The Adventures of Ellery Queen In eleven ripping stories, the mystery genre’s greatest sleuth shows his chops
For Ellery Queen, there is no puzzle that reason cannot solve. In his time, he has faced down killers, thugs, and thieves, protected only by the might of his brain—and the odd bit of timely intervention by his father, a burly New York police inspector. But when a university professor asks Queen to teach a class, the detective finds there are people whom reason cannot touch: college students. Queen’s adventure on campus is only the first of this incomparable collection of short mysteries. In these pages, he tangles with a violent book thief, an assassin who targets acrobats, and New York’s only cleanly shaven bearded lady. Criminals everywhere fear him, whether they work in mansions or back alleys. No mystery is too difficult for the man with the golden brain.

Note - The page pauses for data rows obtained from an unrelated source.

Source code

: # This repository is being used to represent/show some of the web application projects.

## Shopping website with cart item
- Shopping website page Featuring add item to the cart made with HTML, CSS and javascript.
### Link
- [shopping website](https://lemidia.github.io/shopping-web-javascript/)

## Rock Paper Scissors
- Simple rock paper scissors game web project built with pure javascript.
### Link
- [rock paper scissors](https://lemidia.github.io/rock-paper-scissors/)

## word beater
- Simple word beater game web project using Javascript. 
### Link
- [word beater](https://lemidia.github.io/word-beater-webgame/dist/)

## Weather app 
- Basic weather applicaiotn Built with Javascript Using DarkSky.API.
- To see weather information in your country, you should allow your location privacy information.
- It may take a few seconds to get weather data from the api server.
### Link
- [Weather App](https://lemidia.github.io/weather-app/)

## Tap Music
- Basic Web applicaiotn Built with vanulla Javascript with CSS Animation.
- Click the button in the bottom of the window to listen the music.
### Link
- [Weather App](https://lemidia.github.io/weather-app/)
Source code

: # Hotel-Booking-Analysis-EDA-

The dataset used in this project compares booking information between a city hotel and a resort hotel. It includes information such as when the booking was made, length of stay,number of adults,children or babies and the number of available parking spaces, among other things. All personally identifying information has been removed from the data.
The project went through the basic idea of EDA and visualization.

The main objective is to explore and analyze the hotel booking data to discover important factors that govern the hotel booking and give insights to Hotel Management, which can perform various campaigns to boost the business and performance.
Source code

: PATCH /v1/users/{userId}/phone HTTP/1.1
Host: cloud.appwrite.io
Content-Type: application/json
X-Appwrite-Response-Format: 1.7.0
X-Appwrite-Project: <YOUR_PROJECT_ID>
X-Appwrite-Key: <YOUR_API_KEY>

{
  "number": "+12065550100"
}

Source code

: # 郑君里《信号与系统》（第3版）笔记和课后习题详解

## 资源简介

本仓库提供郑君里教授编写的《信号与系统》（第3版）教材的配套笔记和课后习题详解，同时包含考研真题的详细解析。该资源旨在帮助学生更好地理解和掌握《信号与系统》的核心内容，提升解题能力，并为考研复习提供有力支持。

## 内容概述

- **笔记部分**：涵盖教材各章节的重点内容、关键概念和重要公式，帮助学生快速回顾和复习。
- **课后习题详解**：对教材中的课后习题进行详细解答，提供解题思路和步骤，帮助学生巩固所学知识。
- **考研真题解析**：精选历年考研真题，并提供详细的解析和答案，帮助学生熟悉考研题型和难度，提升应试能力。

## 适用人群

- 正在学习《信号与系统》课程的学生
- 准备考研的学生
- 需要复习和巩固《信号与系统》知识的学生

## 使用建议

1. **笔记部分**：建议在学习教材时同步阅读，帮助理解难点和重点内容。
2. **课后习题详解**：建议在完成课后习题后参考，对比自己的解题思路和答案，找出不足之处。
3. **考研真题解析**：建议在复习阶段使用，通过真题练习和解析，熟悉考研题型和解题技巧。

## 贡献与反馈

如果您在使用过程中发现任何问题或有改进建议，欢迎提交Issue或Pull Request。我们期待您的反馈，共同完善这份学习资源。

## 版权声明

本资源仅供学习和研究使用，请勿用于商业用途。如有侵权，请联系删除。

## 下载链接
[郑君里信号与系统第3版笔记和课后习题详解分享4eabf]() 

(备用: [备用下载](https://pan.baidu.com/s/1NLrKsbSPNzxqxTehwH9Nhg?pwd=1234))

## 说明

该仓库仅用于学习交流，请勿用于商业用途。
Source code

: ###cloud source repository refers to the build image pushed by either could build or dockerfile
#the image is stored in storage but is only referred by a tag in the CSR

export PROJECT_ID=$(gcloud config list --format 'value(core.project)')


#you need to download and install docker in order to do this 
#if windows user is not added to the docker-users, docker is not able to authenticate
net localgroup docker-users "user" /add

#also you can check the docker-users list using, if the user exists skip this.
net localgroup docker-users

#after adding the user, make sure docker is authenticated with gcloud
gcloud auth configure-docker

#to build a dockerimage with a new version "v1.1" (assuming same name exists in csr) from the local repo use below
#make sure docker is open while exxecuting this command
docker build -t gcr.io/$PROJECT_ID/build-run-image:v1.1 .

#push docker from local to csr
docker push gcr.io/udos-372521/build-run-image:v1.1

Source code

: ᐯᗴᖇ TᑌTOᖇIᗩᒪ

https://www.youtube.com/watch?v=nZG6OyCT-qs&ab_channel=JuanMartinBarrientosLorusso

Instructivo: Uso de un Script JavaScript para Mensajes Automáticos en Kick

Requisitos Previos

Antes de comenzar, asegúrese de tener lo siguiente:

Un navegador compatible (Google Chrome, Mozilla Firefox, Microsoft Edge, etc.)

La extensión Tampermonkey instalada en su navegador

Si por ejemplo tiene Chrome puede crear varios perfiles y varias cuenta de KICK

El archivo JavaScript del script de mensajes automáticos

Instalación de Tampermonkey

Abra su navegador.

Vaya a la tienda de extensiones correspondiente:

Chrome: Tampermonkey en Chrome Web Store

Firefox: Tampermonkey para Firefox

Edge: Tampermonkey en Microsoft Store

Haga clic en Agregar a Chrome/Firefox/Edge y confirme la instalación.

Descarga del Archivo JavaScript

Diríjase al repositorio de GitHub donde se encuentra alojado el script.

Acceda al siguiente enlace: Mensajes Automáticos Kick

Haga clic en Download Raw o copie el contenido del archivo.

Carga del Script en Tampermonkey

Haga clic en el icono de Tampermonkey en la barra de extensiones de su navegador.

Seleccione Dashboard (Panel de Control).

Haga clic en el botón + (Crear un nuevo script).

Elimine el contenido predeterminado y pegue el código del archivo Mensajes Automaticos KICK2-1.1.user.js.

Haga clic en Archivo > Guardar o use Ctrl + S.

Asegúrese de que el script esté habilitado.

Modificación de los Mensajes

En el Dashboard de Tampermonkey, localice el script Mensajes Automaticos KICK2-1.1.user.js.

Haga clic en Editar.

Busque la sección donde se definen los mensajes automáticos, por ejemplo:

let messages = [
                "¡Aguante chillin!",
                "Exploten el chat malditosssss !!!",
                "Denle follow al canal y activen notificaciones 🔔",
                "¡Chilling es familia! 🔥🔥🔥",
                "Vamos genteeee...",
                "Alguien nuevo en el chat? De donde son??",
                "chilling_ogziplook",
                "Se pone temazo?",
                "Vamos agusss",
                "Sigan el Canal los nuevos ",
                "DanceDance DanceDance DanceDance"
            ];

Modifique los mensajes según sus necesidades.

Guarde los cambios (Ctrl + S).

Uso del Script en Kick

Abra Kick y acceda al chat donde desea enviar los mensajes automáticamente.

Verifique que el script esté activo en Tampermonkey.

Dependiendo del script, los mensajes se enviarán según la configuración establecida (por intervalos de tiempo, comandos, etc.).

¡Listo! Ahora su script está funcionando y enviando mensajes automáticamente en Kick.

“A new Ellery Queen book has always been something to look forward to for many years now.” —Agatha Christie “Ellery Queen is the American detective story.” —Anthony Boucher, author of Nine Times Nine
Ellery Queen was a pen name created and shared by two cousins, Frederic Dannay (1905–1982) and Manfred B. Lee (1905–1971), as well as the name of their most famous detective. Born in Brooklyn, they spent forty-two years writing, editing, and anthologizing under the name, gaining a reputation as the foremost American authors of the Golden Age “fair play” mystery. Although eventually famous on television and radio, Queen’s first appearance came in 1928, when the cousins won a mystery-writing contest with the book that was later published as The Roman Hat Mystery. Their character was an amateur detective who uses his spare time to assist his police inspector uncle in solving baffling crimes. Besides writing the Queen novels, Dannay and Lee cofounded Ellery Queen’s Mystery Magazine, one of the most influential crime publications of all time. Although Dannay outlived his cousin by nine years, he retired Queen upon Lee’s death.